> Task brief
The printed result should hold only the lines from the opening of the data through the line bearing "Conseil Europ\'een pour la Recherche", exactly as given and without pictures.

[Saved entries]

§ §

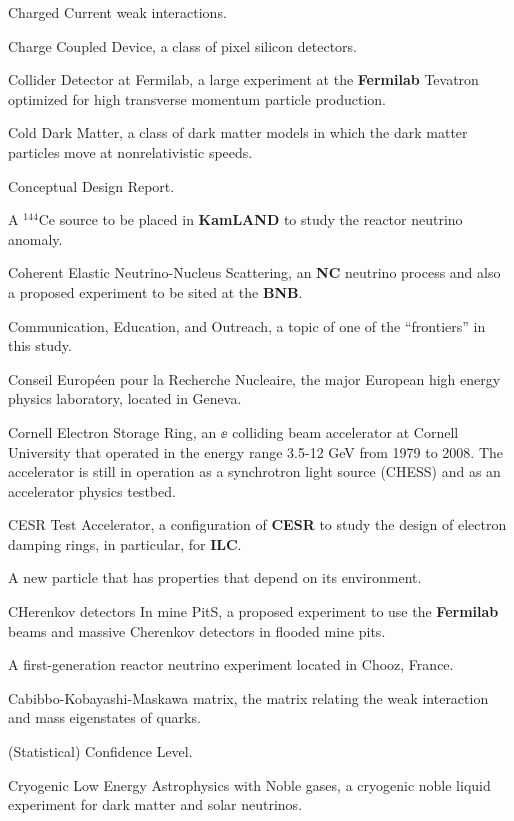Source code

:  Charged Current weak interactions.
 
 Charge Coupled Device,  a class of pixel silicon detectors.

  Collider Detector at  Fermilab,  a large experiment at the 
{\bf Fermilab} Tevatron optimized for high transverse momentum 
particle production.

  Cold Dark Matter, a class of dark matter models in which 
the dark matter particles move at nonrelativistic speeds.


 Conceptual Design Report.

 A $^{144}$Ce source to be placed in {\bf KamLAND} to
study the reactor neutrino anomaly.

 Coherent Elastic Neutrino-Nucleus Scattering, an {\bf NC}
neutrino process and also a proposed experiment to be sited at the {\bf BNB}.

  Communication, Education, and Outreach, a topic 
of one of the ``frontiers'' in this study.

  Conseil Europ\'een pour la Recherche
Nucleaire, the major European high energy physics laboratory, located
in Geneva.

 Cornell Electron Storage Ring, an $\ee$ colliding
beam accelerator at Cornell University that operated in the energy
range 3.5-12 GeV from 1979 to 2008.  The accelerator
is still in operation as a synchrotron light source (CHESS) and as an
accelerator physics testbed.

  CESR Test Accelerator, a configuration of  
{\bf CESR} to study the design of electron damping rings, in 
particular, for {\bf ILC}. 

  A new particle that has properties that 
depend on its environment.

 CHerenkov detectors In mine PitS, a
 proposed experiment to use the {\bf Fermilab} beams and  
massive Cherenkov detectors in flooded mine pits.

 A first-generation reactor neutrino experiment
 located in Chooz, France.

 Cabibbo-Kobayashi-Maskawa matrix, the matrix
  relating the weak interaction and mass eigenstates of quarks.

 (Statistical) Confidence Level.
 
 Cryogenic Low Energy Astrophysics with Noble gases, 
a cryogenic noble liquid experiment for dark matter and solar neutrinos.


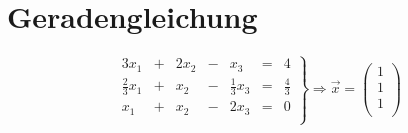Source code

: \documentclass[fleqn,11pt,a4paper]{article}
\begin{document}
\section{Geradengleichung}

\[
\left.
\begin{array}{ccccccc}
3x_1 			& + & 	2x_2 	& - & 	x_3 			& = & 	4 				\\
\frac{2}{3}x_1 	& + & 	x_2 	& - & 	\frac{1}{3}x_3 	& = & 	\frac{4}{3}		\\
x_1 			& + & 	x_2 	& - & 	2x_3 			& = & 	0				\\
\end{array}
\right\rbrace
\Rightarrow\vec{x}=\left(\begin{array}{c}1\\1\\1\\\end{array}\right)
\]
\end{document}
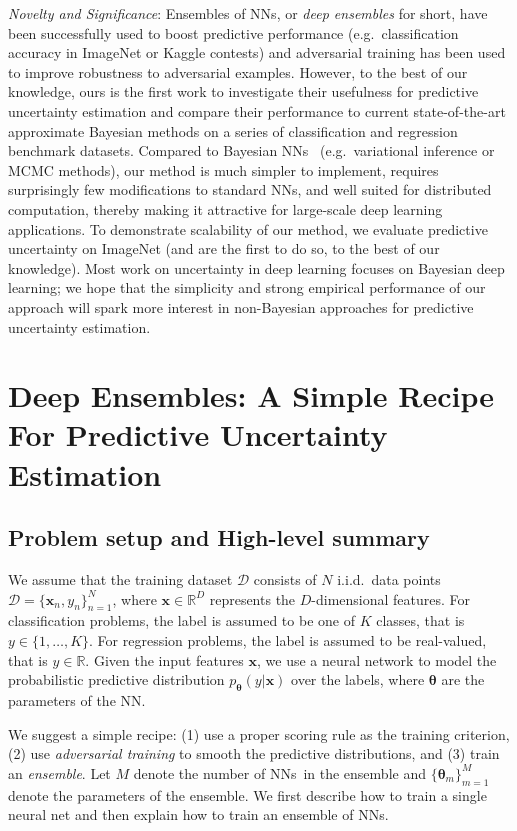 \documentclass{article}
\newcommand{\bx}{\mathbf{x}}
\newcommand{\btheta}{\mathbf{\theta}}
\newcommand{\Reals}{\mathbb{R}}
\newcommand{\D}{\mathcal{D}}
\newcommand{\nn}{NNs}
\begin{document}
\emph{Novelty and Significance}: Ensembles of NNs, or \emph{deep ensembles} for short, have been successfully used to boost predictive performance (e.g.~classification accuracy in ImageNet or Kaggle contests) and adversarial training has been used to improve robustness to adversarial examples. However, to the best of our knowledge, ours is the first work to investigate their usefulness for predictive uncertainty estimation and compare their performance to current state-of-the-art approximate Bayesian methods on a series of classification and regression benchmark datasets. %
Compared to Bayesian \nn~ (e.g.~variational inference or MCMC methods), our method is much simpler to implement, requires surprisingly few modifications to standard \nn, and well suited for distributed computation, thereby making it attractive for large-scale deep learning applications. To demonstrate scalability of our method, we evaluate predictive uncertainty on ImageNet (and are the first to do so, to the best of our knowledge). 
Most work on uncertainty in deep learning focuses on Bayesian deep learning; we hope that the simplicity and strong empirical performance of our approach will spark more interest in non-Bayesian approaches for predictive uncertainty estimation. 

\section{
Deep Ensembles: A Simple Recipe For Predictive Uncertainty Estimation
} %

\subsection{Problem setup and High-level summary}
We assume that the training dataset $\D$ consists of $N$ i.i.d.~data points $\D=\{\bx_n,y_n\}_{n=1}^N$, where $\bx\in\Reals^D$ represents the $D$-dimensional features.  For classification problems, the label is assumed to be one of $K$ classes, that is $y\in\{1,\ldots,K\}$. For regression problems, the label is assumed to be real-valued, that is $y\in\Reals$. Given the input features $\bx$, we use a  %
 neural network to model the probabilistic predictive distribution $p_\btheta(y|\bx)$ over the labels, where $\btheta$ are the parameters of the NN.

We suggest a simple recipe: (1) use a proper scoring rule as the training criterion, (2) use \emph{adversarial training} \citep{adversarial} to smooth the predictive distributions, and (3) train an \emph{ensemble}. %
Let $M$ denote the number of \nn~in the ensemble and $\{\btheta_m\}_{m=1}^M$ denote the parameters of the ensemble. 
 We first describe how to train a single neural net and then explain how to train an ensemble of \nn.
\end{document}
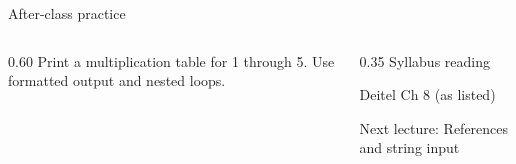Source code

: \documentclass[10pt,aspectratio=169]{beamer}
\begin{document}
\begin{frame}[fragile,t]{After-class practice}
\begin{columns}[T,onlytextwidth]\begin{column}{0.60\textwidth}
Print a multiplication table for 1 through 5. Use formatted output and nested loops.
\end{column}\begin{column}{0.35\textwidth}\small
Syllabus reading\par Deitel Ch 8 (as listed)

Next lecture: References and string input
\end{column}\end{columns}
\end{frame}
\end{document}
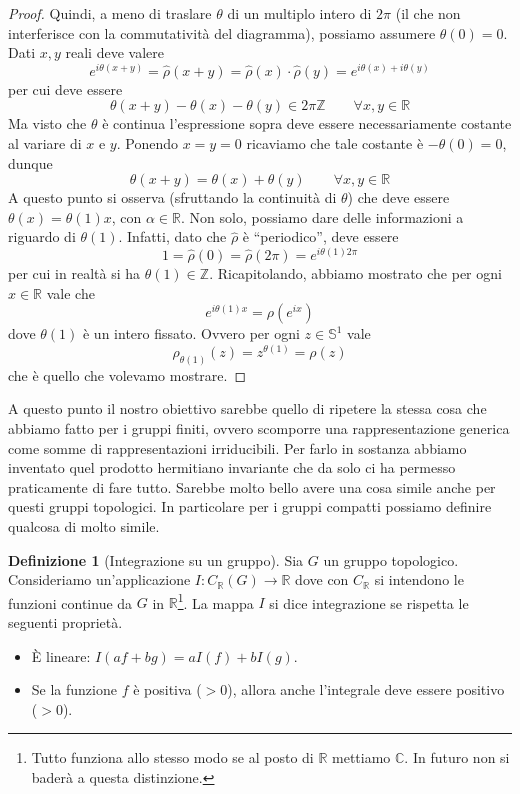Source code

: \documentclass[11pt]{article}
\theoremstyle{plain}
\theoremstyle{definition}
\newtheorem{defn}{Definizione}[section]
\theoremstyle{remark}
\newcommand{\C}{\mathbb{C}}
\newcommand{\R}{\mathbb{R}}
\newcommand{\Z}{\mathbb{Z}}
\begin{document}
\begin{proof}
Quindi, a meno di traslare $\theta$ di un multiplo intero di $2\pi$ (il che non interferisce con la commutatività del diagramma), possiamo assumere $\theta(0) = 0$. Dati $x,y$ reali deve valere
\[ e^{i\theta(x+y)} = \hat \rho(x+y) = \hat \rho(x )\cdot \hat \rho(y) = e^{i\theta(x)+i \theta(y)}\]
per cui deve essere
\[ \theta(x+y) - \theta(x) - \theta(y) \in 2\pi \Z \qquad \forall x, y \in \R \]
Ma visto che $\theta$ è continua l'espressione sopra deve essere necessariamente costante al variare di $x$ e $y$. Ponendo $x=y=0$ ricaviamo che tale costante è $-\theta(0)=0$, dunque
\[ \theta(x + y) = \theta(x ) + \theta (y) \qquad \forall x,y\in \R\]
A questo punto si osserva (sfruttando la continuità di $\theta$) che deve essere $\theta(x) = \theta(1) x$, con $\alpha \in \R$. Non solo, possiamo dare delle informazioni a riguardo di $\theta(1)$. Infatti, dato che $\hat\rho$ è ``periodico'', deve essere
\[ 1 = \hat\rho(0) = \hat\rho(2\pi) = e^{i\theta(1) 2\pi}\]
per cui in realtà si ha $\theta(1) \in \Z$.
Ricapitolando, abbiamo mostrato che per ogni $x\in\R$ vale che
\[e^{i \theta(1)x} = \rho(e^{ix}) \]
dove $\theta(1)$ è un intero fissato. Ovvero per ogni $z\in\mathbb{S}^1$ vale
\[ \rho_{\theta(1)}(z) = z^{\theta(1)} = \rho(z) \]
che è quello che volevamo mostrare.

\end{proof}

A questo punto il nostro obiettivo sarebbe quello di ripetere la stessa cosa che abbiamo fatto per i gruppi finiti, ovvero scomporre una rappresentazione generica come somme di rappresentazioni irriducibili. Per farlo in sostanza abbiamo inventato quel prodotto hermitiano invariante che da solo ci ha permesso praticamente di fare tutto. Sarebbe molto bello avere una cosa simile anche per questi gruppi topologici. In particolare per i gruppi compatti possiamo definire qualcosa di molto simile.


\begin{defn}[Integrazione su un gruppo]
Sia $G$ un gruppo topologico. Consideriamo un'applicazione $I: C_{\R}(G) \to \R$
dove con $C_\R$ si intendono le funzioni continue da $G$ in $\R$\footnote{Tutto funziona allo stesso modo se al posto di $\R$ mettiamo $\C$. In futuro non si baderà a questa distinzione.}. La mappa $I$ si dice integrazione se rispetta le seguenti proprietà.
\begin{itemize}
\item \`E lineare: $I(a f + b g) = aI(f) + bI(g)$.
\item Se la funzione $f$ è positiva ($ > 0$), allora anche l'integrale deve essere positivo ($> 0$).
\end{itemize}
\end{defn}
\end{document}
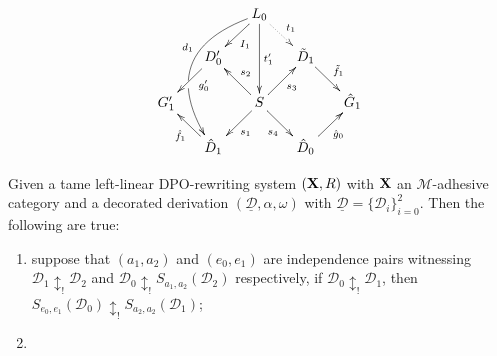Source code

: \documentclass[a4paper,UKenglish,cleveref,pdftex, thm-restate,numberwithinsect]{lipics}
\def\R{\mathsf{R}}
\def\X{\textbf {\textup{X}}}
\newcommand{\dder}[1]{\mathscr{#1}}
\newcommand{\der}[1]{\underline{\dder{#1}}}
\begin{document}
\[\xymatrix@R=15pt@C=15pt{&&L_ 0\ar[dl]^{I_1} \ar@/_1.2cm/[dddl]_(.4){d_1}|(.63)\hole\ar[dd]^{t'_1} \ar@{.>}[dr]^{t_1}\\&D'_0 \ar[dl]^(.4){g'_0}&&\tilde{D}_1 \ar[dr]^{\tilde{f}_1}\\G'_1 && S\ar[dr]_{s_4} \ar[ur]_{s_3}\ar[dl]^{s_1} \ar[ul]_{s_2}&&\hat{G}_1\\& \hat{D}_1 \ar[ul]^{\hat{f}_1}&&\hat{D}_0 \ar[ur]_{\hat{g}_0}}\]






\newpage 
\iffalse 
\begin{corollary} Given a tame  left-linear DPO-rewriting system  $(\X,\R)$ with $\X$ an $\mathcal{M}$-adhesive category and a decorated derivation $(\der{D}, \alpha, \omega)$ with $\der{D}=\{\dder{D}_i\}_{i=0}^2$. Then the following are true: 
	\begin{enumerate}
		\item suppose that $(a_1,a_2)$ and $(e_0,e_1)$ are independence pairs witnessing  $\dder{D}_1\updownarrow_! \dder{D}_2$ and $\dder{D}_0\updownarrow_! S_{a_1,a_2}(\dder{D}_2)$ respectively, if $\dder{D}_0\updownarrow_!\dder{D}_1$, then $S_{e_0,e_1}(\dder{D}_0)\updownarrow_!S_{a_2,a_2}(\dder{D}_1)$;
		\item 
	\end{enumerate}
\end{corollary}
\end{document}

§ §

> Solution to this problem
Source code

:  Charged Current weak interactions.
 
 Charge Coupled Device,  a class of pixel silicon detectors.

  Collider Detector at  Fermilab,  a large experiment at the 
{\bf Fermilab} Tevatron optimized for high transverse momentum 
particle production.

  Cold Dark Matter, a class of dark matter models in which 
the dark matter particles move at nonrelativistic speeds.


 Conceptual Design Report.

 A $^{144}$Ce source to be placed in {\bf KamLAND} to
study the reactor neutrino anomaly.

 Coherent Elastic Neutrino-Nucleus Scattering, an {\bf NC}
neutrino process and also a proposed experiment to be sited at the {\bf BNB}.

  Communication, Education, and Outreach, a topic 
of one of the ``frontiers'' in this study.

  Conseil Europ\'een pour la Recherche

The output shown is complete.